问题
There's a general advice to use Integer.valueOf(int)
instead of new Integer(int)
because of caching.
In JDK 5+, you should really use valueOf
because Integer
now caches Integer
objects between -128
and 127
and can hand you back the same exact Integer(0)
object every time instead of wasting an object construction on a brand new identical Integer
object.
How can extend the range?
回答1:
You can use the java.lang.Integer.IntegerCache.high property to increase the size of this cache.
ex :
java -Djava.lang.Integer.IntegerCache.high=4096 SomeClass.class
回答2:
My questions to you are:
1) Why is your code making new Integer objects hurting you? Do you have a profile result to share, to prove that making too many Integers is slowing your down? Object pooling, in general, is a BAD idea. You need a good case to justify it.
2) Why are you doing new Integer(int)?
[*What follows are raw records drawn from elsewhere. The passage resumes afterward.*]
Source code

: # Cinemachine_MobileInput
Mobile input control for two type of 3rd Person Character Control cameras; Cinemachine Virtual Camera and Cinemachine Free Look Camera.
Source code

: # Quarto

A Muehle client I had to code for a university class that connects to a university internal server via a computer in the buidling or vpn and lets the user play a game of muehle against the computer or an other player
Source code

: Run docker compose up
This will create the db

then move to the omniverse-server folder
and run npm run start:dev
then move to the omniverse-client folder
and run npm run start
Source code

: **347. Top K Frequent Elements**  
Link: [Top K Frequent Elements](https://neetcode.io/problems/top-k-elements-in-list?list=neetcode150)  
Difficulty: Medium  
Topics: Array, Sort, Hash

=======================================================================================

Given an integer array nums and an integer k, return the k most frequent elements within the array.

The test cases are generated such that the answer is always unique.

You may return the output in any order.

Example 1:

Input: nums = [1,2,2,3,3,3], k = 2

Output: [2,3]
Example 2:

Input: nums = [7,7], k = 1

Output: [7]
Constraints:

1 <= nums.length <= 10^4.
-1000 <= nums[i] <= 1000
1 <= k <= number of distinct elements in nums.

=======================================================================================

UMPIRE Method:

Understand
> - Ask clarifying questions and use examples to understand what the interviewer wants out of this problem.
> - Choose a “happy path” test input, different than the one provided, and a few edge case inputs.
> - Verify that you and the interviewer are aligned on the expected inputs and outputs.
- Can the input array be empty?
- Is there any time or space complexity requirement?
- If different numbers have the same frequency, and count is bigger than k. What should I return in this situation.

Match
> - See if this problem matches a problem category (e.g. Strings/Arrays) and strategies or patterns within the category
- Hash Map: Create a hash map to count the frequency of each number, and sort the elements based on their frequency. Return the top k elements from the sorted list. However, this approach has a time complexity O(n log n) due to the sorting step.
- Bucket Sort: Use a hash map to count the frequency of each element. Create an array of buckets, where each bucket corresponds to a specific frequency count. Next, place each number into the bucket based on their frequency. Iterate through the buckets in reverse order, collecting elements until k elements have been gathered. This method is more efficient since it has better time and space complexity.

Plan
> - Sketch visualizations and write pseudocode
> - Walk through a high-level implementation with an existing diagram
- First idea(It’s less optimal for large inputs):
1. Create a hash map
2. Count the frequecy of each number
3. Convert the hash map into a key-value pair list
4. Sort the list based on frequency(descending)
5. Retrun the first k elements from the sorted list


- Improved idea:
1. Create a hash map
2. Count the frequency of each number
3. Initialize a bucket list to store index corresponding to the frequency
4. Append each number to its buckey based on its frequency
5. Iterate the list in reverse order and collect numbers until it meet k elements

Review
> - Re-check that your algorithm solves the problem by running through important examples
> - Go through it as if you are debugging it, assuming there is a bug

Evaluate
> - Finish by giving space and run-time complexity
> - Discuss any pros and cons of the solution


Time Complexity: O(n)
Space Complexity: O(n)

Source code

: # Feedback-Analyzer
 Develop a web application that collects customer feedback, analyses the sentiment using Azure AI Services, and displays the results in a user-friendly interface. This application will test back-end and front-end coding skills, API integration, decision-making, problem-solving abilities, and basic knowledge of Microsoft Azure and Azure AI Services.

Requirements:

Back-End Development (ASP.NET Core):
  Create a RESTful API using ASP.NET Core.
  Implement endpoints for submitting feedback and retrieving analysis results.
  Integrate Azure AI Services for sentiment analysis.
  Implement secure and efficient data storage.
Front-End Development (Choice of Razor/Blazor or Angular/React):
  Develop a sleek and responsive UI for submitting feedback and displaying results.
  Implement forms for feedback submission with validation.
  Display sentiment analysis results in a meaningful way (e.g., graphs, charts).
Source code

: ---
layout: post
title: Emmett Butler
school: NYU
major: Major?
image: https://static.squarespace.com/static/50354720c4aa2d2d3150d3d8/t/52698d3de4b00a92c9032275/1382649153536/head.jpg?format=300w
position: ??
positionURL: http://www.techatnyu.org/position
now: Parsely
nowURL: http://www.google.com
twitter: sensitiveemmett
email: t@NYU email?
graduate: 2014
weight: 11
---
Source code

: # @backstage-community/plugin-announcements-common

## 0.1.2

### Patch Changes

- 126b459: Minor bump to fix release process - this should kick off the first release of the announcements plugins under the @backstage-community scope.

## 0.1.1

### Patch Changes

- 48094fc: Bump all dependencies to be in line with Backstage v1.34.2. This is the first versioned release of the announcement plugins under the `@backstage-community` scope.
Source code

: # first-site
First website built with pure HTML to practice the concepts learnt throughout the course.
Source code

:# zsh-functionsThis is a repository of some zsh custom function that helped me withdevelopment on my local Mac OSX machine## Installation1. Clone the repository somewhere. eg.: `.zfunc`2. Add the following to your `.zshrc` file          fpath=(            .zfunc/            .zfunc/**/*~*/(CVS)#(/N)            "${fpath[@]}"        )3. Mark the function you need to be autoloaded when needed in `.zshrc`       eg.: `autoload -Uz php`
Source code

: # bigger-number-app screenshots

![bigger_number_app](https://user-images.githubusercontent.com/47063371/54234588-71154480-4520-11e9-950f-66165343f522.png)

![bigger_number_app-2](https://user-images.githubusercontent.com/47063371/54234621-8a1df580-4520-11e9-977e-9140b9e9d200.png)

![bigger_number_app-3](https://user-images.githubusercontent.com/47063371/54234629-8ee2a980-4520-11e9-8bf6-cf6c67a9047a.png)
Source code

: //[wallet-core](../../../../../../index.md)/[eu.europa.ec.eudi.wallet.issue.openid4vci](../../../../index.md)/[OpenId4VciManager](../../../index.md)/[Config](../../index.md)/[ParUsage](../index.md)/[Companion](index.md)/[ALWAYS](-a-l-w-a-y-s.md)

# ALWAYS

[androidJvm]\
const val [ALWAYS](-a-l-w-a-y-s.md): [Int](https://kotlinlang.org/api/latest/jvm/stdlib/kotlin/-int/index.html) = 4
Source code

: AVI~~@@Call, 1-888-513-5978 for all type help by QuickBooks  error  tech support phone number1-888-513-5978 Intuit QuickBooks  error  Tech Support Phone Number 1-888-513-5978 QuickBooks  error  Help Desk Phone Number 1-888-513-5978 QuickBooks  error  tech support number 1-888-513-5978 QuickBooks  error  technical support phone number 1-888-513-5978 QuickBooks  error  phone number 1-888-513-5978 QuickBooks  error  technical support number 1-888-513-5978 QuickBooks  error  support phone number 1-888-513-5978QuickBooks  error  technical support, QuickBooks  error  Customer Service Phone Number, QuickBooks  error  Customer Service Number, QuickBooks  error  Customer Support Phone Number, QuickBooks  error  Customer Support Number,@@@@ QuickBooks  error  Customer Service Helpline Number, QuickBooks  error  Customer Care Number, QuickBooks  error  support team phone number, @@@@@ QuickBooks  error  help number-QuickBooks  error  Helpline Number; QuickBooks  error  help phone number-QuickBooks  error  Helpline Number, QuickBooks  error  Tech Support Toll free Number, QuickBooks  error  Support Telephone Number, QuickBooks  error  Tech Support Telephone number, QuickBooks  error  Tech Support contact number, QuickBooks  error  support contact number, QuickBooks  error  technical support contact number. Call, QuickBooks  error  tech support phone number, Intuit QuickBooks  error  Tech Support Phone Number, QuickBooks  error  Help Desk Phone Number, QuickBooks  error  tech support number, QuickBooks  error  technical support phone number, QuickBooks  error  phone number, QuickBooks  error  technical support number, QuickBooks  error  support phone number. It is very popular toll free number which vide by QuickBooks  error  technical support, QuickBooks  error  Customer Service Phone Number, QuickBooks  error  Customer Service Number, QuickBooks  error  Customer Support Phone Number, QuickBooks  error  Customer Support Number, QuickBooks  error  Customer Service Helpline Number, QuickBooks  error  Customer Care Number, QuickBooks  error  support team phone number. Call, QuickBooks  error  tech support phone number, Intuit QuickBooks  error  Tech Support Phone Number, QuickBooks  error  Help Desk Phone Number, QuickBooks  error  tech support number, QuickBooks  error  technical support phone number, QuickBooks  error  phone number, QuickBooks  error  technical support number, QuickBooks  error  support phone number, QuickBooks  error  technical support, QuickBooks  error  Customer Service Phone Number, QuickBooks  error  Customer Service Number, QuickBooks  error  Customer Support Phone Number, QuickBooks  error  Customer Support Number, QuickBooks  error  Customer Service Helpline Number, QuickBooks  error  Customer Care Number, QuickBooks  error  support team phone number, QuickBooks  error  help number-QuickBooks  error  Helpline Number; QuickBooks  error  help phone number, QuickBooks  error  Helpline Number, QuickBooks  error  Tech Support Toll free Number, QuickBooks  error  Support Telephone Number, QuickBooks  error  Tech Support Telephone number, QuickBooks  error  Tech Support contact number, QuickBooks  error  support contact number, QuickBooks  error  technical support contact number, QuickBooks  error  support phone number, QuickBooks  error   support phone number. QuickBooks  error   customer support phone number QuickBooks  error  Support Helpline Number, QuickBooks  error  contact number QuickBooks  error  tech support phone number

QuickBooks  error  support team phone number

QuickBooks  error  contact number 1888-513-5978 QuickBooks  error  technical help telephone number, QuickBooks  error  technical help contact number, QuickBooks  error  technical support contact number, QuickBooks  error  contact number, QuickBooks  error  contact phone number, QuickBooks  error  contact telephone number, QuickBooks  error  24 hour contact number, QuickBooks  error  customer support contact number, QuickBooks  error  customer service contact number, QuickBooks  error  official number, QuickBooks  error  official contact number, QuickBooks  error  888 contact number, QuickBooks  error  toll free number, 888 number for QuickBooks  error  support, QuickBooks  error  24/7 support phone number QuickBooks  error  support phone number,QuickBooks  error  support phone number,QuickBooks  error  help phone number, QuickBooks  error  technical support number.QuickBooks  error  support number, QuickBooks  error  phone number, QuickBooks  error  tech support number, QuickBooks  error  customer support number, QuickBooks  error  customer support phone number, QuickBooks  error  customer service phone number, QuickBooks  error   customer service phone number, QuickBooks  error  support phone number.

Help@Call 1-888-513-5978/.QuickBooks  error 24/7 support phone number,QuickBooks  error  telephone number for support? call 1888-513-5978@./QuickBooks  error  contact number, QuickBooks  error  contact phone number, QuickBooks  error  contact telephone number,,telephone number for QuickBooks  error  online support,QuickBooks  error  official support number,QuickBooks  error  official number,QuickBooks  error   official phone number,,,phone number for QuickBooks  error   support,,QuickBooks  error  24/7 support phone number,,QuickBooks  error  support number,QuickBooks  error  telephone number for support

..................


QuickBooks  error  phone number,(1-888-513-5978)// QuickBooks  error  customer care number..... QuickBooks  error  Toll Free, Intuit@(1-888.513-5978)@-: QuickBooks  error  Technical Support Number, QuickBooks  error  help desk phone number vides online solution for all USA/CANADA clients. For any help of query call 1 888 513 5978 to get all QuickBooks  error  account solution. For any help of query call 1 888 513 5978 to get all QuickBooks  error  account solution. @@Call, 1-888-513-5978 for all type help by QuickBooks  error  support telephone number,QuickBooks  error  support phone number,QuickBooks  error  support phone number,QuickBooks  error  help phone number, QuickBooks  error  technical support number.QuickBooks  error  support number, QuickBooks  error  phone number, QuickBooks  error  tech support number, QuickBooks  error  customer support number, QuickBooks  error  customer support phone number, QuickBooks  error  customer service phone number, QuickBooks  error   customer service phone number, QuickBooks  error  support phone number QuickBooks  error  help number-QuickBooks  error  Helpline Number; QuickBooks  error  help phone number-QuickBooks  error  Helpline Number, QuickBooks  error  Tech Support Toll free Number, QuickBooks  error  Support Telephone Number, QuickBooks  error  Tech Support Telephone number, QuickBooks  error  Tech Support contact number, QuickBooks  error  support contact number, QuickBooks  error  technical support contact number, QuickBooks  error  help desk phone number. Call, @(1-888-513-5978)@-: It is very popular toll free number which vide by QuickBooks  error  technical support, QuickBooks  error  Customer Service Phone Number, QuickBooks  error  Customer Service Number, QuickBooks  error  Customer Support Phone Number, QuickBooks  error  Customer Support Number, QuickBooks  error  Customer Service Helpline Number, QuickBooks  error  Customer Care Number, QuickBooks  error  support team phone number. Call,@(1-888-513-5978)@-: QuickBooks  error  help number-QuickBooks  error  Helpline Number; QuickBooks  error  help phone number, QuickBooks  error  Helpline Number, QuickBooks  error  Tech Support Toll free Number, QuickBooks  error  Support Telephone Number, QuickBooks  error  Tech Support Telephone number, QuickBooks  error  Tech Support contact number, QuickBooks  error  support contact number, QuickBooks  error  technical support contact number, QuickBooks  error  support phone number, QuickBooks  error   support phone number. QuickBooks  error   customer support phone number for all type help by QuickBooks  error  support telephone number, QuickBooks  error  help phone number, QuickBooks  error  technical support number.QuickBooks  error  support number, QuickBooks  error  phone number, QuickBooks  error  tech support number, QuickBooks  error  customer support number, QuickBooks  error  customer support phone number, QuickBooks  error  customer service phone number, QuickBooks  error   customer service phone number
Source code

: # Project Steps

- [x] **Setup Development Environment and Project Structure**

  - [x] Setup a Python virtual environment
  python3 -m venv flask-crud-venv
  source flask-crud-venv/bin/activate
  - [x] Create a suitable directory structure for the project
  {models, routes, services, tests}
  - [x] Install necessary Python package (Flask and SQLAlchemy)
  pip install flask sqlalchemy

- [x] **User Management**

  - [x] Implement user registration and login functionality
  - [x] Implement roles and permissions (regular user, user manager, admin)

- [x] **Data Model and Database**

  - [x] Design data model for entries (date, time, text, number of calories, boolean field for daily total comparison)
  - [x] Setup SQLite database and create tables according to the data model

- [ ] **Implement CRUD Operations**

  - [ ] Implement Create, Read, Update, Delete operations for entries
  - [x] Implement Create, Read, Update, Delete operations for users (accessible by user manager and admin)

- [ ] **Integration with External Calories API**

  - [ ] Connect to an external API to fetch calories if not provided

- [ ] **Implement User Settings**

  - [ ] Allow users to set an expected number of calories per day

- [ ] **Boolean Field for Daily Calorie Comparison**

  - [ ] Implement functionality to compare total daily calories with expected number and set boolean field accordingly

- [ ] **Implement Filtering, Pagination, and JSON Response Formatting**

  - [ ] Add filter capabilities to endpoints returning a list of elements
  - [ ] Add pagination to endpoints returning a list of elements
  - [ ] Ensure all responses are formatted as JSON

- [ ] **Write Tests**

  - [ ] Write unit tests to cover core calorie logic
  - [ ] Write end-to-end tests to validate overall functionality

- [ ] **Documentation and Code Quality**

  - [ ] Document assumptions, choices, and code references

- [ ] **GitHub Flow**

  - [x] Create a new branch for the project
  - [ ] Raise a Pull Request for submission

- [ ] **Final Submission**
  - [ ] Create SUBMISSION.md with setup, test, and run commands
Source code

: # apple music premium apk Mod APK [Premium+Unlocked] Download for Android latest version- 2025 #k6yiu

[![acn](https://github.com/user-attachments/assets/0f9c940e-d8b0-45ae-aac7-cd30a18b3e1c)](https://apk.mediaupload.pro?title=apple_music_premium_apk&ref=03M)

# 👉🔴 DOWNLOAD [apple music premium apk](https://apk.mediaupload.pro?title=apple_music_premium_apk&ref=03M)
If you just keep it as a primitive int, not only will you avoid "creating a new object". you will not create any object at all. Auto boxing will handle converting it to an Integer if you need it at a later point in time.
*Disclaimer I Don't use EITHER.. I write performance sensitive code, but have never come to a point where I would manually turn a primitive int into an Integer. I just keep as an int whenever possible, and let the JVM autobox if it is needed.
回答3:
Extending the range of the cache may not get you what you are wanting, but if you have a real need to cache a greater range, you can use this code instead of Integer.valueOf(int). You just need to adjust the cache range values to the range you want.
private static class IntegerCache
{
private IntegerCache(){}
static final Integer cache[] = new Integer[-(-128) + 127 + 1];
static
{
for(int i = 0; i < cache.length; i++)
cache[i] = new Integer(i - 128);
}
}
public static Integer valueOf(int i)
{
final int offset = 128;
if (i >= -128 && i <= 127) // must cache
{
return IntegerCache.cache[i + offset];
}
return new Integer(i);
}
The code is from: http://www.owasp.org/index.php/Java_gotchas
回答4:
This is why the integer cache was added:
[...] to support the object identity semantics of autoboxing for values between -128 and 127 (inclusive), as required by the language specification.
If you profiled your app and you noticed that creating Integer objects is a hotspot, then by all means, copy the integer cache code and write your own with a different range. Otherwise your time would be better spent finding the real hotspots and improving those.
回答5:
Apparently, the -XX:+AggressiveOpts sets the max to 20000. See the answer on How large is the Integer cache?